Does this mean TRT is unsafe?

No. The 2026 hip and shoulder data describe perioperative risk for a specific group — men undergoing major joint replacement. It does not change the overall cardiovascular safety profile established by the TRAVERSE trial, nor does it apply to non-surgical TRT use. The signal is that surgical planning needs to account for TRT status the same way it accounts for blood thinners, GLP-1 agonists, or any other modifier.

What labs and prep does my surgeon need before joint replacement on TRT?

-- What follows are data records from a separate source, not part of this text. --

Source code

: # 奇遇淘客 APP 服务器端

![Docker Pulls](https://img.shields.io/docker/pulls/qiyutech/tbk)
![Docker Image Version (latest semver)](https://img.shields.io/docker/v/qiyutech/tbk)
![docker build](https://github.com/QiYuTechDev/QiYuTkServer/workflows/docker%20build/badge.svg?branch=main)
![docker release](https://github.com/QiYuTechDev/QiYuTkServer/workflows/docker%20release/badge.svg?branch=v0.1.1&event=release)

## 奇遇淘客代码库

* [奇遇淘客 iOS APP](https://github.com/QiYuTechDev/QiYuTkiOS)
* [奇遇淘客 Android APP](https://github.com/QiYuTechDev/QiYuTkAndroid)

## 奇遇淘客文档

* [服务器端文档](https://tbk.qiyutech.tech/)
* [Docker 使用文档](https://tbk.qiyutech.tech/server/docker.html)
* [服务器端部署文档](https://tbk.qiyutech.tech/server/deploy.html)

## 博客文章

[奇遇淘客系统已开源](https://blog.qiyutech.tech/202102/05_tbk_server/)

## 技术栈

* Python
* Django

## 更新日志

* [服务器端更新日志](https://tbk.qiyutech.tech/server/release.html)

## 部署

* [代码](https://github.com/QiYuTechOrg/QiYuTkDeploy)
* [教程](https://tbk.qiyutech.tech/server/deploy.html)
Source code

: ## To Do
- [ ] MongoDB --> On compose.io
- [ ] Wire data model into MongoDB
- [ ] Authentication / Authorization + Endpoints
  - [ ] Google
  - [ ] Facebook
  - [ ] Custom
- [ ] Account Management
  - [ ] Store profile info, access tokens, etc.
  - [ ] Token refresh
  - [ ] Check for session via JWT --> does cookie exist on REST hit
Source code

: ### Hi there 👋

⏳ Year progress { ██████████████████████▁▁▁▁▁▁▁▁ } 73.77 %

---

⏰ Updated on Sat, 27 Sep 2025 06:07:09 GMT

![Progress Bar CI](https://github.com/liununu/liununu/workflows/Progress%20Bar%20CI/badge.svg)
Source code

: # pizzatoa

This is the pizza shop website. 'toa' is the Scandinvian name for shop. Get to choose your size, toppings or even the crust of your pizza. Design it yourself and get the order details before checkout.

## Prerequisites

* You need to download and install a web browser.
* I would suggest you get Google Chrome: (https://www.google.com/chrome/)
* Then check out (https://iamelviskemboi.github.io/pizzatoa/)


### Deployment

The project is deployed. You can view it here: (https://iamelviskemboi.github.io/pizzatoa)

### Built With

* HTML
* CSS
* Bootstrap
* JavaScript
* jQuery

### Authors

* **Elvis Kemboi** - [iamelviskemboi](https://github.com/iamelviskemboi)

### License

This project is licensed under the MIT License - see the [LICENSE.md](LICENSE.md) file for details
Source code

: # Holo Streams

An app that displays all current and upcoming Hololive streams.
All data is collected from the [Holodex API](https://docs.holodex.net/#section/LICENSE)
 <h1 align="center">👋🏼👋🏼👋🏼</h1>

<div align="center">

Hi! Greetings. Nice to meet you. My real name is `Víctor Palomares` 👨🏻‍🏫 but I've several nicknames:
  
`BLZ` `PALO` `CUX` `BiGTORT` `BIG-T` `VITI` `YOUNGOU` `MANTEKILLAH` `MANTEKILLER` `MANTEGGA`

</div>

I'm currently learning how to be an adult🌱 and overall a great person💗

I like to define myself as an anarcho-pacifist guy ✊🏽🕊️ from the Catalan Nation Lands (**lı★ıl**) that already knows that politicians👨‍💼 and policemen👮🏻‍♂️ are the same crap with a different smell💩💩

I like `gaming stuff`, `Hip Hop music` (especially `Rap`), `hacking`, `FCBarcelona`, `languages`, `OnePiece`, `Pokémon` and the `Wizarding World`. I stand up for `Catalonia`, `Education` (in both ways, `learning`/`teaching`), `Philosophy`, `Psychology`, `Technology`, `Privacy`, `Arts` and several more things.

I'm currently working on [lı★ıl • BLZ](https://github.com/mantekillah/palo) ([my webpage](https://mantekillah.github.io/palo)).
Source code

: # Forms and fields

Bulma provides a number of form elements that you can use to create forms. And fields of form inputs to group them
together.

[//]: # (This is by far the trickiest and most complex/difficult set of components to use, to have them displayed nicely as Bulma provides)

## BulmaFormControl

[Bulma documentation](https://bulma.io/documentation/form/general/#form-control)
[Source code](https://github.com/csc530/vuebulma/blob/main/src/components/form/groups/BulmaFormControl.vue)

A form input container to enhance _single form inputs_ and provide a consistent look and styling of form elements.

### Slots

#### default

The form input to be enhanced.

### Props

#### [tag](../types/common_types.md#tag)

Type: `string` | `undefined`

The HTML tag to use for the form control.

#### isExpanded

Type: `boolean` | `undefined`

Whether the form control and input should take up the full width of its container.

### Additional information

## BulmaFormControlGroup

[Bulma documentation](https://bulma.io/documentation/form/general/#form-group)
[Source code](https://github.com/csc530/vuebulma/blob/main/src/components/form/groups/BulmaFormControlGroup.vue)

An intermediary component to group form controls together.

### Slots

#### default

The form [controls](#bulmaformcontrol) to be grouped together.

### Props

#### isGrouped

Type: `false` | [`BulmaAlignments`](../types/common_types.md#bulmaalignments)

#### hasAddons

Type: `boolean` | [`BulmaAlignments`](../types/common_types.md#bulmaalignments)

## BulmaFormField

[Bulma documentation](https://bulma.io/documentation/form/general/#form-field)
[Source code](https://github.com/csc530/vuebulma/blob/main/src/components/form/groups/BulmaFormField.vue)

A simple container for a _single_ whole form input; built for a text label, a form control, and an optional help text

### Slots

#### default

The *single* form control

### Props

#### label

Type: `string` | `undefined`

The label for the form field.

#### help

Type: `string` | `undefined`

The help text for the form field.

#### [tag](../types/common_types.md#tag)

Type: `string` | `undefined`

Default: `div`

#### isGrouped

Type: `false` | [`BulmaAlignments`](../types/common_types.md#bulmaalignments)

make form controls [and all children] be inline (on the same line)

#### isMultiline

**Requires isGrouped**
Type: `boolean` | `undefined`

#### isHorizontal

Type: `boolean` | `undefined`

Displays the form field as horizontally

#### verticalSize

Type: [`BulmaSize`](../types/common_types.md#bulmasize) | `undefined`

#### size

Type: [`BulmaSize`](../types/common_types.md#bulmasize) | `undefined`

At minimum: complete blood count with focus on hematocrit (most surgeons want it below 50% before elective surgery), comprehensive metabolic panel for kidney function, coagulation panel (PT/INR, PTT), and a documented TRT pause date. Some centers will also require a hematology consult if hematocrit has run above 52%, and an infection-disease consult if you have any indwelling devices.

Why are infection and dislocation rates higher years after surgery?

The 5-year prosthetic complication signal — periprosthetic joint infection, fracture, loosening, dislocation, revision — is the part of this data most worth thinking about. The mechanisms are not fully nailed down, but candidates include immune modulation effects on biofilm clearance, altered bone remodeling around implants from sustained androgen exposure, and elevated red cell mass affecting microcirculation at the bone-implant interface. None of this is proven causally, but the signal is consistent across knee, hip, and shoulder.